• [Task to carry out] Return, word for word, the lines of the listing below from the one with "## Run & Test" through the one with "### JSON response", and no other lines.
═════ Task input
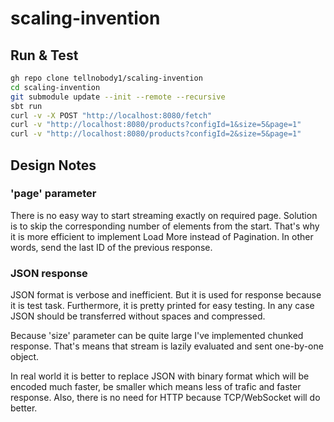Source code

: # scaling-invention

## Run & Test

```sh
gh repo clone tellnobody1/scaling-invention
cd scaling-invention
git submodule update --init --remote --recursive
sbt run
curl -v -X POST "http://localhost:8080/fetch"
curl -v "http://localhost:8080/products?configId=1&size=5&page=1"
curl -v "http://localhost:8080/products?configId=2&size=5&page=1"
```

## Design Notes

### 'page' parameter

There is no easy way to start streaming exactly on required page.
Solution is to skip the corresponding number of elements from the start.
That's why it is more efficient to implement Load More instead of Pagination.
In other words, send the last ID of the previous response.

### JSON response

JSON format is verbose and inefficient. But it is used for response because
it is test task. Furthermore, it is pretty printed for easy testing. In any
case JSON should be transferred without spaces and compressed.

Because 'size' parameter can be quite large I've implemented chunked response.
That's means that stream is lazily evaluated and sent one-by-one object.

In real world it is better to replace JSON with binary format
which will be encoded much faster, be smaller which means less of trafic and
faster response. Also, there is no need for HTTP because TCP/WebSocket will do
better.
══════════
• [Written response]
## Run & Test

```sh
gh repo clone tellnobody1/scaling-invention
cd scaling-invention
git submodule update --init --remote --recursive
sbt run
curl -v -X POST "http://localhost:8080/fetch"
curl -v "http://localhost:8080/products?configId=1&size=5&page=1"
curl -v "http://localhost:8080/products?configId=2&size=5&page=1"
```

## Design Notes

### 'page' parameter

There is no easy way to start streaming exactly on required page.
Solution is to skip the corresponding number of elements from the start.
That's why it is more efficient to implement Load More instead of Pagination.
In other words, send the last ID of the previous response.

### JSON response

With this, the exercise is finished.